In this months letter, Bishop Mike argues the way the world around us measures our value is actually devaluing and reminds us of where our true value comes from and lies.
Maria Millers first speech as Culture Secretary delivered now some weeks ago will certainly be remembered. Her thesis on the basis of current thinking in a recession was simple and, in a way, understandable. It was this: judgements about which art should be Government sponsored (and, by implication, which should not be sponsored) should be made on the grounds of the economic potential of the art in question.
This of course is indicative of a wider trend in our rapidly changing culture. For we are drifting towards a world where people, ideas and institutions are increasingly valued only in terms of their potential cash value. We should have some sympathy with the Culture Secretary at one level. With a limited pot of money available in a troubled economy, there is a kind of logic to sponsoring those facets of art and culture which will generate more money to put into the pot.

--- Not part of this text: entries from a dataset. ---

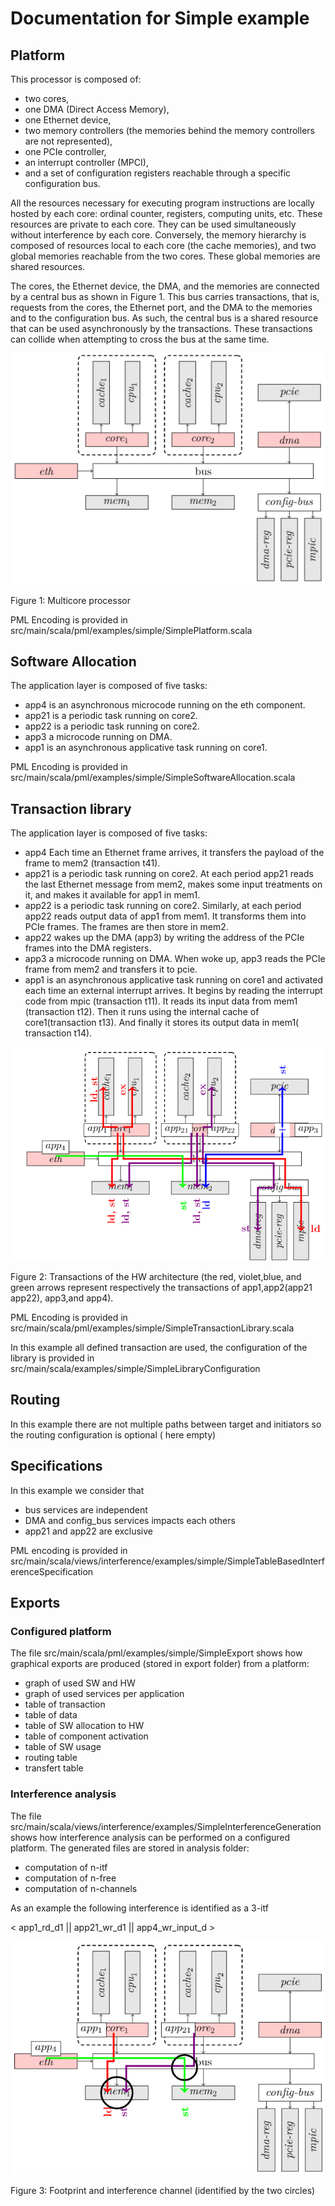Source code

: # Documentation for Simple example

## Platform

This processor is composed of:

* two cores,
* one DMA (Direct Access Memory),
* one Ethernet device,
* two memory controllers (the memories behind the memory controllers are not represented),
* one PCIe controller,
* an interrupt controller (MPCI),
* and a set of configuration registers reachable through a specific configuration bus.

All the resources necessary for executing program instructions are locally hosted by each core: ordinal counter,
registers, computing units, etc.
These resources are private to each core.
They can be used simultaneously without interference by each core.
Conversely, the memory hierarchy is composed of resources local to each core (the cache memories), and two global
memories reachable from the two cores.
These global memories are shared resources.

The cores, the Ethernet device, the DMA, and the memories are connected by a central bus as shown in Figure 1.
This bus carries transactions, that is, requests from the cores, the Ethernet port, and the DMA to the memories and to
the configuration bus.
As such, the central bus is a shared resource that can be used asynchronously by the transactions.
These transactions can collide when attempting to cross the bus at the same time.

![platform](platform.PNG "multicore processor")

Figure 1: Multicore processor

PML Encoding is provided in src/main/scala/pml/examples/simple/SimplePlatform.scala

## Software Allocation

The application layer is composed of five tasks:

* app4 is an asynchronous microcode running on the eth component.
* app21 is a periodic task running on core2.
* app22 is a periodic task running on core2.
* app3 a microcode running on DMA.
* app1 is an asynchronous applicative task running on core1.

PML Encoding is provided in src/main/scala/pml/examples/simple/SimpleSoftwareAllocation.scala

## Transaction library

The application layer is composed of five tasks:

* app4 Each time an Ethernet frame arrives, it transfers the payload of the frame to mem2 (transaction t41).
* app21 is a periodic task running on core2. At each period app21 reads the last Ethernet message from mem2, makes some
  input treatments on it, and makes it available for app1 in mem1.
* app22 is a periodic task running on core2. Similarly, at each period app22 reads output data of app1 from mem1. It
  transforms them into PCIe frames. The frames are then store in mem2.
* app22 wakes up the DMA (app3) by writing the address of the PCIe frames into the DMA registers.
* app3 a microcode running on DMA. When woke up, app3 reads the PCIe frame from mem2 and transfers it to pcie.
* app1 is an asynchronous applicative task running on core1 and activated each time an external interrupt arrives. It
  begins by reading the interrupt code from mpic (transaction t11). It reads its input data from mem1 (transaction t12).
  Then it runs using the internal cache of core1(transaction t13). And finally it stores its output data in mem1(
  transaction t14).

![transaction](transactions.PNG "Transactions of the HW architecture (the red, violet,blue, and green arrows represent respectively the transactions of app1,app2(app21 app22), app3,and app4)")

Figure 2: Transactions of the HW architecture (the red, violet,blue, and green arrows represent respectively the
transactions of app1,app2(app21 app22), app3,and app4).

PML Encoding is provided in src/main/scala/pml/examples/simple/SimpleTransactionLibrary.scala

In this example all defined transaction are used, the configuration of the library is provided in
src/main/scala/examples/simple/SimpleLibraryConfiguration

## Routing

In this example there are not multiple paths between target and initiators so the routing configuration is optional (
here empty)

## Specifications

In this example we consider that

* bus services are independent
* DMA and config_bus services impacts each others
* app21 and app22 are exclusive

PML encoding is provided in src/main/scala/views/interference/examples/simple/SimpleTableBasedInterferenceSpecification

## Exports

### Configured platform

The file src/main/scala/pml/examples/simple/SimpleExport shows how graphical exports are produced (stored in export
folder)
from a platform:

* graph of used SW and HW
* graph of used services per application
* table of transaction
* table of data
* table of SW allocation to HW
* table of component activation
* table of SW usage
* routing table
* transfert table

### Interference analysis

The file src/main/scala/views/interference/examples/SimpleInterferenceGeneration shows how interference analysis can be
performed
on a configured platform. The generated files are stored in analysis folder:

* computation of n-itf
* computation of n-free
* computation of n-channels

As an example the following interference is identified as a 3-itf

< app1_rd_d1 || app21_wr_d1 || app4_wr_input_d >

![transaction](interference.PNG "Footprint and interference channel (identified by the two circles)")

Figure 3: Footprint and interference channel (identified by the two circles)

The longer term danger of this, however, is that we stop believing that art for arts sake or education for educations sake is a good thing. Of course, there is the irritation we can feel about sponsorship money only being used for art, drama and opera that appeals to a few elite people. There is the kind of modern art that infuriates people. However, it must be debatable whether the best source of inspiration for an artist of any kind is simply the economic outcome of their creations.
I doubt that Michelangelo when painstakingly painting the roof of the Sistine Chapel thought that one day millions of people, having paid muchos euros would file through to admire his work.
Already people experience our education system as one that is tilted towards economic outcomes, efficiently turning out people with bits of paper that will be exchanged for fat salaries. Indeed, the whole idea of students having to pay their own fees is a product of this thinking. Your university education must now be thought of as an economic investment for the future and no longer a place simply to have your mind stretched for the sake of learning. Intellectual capital is now exclusively valued in terms of its cash value.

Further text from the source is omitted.